--- Data to process ---
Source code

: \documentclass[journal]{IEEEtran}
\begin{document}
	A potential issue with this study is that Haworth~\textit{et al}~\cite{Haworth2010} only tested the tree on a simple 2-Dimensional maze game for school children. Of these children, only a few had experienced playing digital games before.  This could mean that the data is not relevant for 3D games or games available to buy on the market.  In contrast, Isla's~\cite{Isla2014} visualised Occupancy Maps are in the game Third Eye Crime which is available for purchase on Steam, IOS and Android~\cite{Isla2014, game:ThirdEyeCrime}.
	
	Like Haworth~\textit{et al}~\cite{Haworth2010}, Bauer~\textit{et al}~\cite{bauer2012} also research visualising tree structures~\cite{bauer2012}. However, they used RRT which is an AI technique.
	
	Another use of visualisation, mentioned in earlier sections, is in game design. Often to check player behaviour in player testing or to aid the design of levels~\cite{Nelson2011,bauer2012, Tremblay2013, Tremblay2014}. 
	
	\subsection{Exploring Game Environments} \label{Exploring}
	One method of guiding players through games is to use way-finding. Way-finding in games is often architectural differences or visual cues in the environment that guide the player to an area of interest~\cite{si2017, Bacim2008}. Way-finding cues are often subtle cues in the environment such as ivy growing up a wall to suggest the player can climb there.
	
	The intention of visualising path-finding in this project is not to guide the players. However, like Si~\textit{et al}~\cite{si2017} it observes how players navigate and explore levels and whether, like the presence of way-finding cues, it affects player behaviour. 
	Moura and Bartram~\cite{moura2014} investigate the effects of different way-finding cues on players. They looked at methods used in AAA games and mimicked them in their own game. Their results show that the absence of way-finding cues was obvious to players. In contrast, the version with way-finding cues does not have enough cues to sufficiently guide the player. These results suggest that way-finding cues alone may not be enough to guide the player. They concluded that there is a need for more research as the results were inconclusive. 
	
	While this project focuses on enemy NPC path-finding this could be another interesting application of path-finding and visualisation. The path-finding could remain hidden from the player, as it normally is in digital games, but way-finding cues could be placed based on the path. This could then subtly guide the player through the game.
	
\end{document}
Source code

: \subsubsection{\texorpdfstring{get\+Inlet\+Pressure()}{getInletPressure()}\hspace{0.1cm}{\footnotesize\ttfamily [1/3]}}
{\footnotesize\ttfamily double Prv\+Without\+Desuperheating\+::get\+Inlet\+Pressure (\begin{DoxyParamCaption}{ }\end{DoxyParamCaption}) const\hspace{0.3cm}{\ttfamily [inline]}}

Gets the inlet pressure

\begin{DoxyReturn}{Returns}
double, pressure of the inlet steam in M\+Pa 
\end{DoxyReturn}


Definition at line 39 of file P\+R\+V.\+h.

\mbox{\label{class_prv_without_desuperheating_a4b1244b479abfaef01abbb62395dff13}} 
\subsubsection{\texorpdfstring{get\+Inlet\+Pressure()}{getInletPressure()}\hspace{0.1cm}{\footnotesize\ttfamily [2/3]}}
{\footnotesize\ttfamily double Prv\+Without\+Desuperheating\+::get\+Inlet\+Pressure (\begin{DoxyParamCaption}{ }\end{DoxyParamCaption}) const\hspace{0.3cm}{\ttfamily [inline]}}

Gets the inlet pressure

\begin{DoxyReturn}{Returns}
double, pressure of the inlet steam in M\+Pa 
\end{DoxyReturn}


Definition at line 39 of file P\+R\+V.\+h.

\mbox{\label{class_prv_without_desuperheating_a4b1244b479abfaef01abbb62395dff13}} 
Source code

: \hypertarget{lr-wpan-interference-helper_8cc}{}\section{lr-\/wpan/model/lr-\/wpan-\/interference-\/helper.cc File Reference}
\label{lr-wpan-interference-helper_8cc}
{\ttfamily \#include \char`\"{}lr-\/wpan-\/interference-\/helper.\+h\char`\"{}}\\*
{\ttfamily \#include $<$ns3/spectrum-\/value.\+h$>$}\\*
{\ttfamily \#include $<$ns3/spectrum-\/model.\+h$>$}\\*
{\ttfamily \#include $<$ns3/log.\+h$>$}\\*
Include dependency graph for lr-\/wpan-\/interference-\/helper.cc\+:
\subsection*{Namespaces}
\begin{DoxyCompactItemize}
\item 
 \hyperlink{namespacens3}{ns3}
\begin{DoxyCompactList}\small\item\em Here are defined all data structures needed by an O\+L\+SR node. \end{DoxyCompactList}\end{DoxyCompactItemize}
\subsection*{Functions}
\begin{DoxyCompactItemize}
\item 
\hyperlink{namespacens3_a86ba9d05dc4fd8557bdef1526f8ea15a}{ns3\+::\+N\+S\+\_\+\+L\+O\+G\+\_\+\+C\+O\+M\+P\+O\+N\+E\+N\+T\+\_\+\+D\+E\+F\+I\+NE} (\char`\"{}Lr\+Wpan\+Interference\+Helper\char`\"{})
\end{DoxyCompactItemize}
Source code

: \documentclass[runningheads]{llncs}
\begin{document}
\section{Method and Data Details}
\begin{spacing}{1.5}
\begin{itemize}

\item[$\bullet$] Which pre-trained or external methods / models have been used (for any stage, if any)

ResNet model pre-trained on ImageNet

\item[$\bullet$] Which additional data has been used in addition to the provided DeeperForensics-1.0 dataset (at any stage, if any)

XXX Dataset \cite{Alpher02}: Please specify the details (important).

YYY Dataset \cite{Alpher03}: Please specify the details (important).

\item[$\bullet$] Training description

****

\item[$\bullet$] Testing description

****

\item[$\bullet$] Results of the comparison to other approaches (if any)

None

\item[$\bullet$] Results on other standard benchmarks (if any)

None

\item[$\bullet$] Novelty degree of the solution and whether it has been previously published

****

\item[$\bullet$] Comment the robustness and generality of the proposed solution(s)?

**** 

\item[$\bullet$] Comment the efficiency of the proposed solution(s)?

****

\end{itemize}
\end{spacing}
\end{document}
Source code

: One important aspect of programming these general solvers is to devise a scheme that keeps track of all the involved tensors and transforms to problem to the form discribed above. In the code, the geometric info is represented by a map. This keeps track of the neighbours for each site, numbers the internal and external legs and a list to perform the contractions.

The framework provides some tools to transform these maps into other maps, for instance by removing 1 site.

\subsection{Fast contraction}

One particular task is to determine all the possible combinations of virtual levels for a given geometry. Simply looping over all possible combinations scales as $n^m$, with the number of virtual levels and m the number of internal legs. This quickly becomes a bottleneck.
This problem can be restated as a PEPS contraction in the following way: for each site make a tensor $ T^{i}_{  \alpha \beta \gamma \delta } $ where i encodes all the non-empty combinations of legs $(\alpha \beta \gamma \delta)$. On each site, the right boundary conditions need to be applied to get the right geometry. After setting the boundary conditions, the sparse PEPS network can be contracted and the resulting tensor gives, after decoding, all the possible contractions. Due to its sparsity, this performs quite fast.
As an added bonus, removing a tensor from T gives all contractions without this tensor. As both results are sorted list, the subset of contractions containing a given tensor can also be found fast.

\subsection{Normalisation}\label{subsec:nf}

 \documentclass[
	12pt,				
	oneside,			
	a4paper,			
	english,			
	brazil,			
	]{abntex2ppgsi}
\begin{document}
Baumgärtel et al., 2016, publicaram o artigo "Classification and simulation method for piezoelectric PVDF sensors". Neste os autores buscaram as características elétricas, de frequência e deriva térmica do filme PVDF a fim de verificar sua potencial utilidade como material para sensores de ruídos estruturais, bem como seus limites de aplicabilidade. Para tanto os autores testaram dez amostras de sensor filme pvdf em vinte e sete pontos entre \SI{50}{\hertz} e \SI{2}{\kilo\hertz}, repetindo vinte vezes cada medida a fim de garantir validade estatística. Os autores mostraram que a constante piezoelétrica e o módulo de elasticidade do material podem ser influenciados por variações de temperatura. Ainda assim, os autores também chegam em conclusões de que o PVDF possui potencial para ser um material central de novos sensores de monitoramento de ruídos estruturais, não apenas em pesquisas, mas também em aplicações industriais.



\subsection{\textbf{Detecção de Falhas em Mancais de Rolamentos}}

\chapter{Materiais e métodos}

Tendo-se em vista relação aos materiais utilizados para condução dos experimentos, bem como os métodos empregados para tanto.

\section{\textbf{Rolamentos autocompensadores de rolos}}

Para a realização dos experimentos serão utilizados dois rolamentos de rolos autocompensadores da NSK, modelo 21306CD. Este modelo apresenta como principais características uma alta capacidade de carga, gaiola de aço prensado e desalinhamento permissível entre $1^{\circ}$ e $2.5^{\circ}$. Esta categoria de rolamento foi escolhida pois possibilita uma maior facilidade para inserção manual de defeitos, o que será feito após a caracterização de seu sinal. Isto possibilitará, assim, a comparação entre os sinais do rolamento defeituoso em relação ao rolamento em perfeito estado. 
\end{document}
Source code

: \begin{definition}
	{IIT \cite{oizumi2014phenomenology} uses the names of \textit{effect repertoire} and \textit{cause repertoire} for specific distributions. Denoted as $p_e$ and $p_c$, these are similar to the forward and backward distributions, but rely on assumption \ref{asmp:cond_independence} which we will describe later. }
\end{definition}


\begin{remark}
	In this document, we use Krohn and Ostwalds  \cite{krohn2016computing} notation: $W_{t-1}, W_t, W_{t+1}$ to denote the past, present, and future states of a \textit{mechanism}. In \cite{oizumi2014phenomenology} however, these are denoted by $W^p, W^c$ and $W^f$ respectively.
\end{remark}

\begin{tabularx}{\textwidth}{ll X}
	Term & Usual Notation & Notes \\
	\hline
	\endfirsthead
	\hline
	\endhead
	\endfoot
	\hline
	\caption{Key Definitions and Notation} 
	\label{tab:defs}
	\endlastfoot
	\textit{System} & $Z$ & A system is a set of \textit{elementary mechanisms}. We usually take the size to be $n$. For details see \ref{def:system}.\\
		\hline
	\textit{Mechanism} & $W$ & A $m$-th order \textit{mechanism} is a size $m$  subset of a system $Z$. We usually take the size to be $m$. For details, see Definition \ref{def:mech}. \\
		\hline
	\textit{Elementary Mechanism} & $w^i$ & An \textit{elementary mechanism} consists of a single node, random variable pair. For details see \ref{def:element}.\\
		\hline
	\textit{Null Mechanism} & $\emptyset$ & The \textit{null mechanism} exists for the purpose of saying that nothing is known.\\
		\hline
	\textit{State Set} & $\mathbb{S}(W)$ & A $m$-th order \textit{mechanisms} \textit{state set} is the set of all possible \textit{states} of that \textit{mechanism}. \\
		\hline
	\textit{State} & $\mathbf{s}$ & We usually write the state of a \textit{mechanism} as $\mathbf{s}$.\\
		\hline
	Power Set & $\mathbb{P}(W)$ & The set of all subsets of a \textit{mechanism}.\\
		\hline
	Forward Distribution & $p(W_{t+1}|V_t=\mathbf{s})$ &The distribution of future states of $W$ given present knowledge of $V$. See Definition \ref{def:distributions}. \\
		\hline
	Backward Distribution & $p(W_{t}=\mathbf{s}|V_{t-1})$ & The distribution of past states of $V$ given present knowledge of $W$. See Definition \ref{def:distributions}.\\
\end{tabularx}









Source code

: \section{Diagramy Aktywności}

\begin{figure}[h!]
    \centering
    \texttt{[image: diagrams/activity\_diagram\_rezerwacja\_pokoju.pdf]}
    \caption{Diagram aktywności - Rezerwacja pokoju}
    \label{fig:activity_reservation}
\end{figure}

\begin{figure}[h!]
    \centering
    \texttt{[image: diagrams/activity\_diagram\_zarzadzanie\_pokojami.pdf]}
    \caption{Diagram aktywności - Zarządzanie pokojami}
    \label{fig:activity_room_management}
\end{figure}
---
→ **To do**: Which lines in the data above hold the string "path"? Show each one.

→ **Completed task**:
	The intention of visualising path-finding in this project is not to guide the players. However, like Si~\textit{et al}~\cite{si2017} it observes how players navigate and explore levels and whether, like the presence of way-finding cues, it affects player behaviour. 
	While this project focuses on enemy NPC path-finding this could be another interesting application of path-finding and visualisation. The path-finding could remain hidden from the player, as it normally is in digital games, but way-finding cues could be placed based on the path. This could then subtly guide the player through the game.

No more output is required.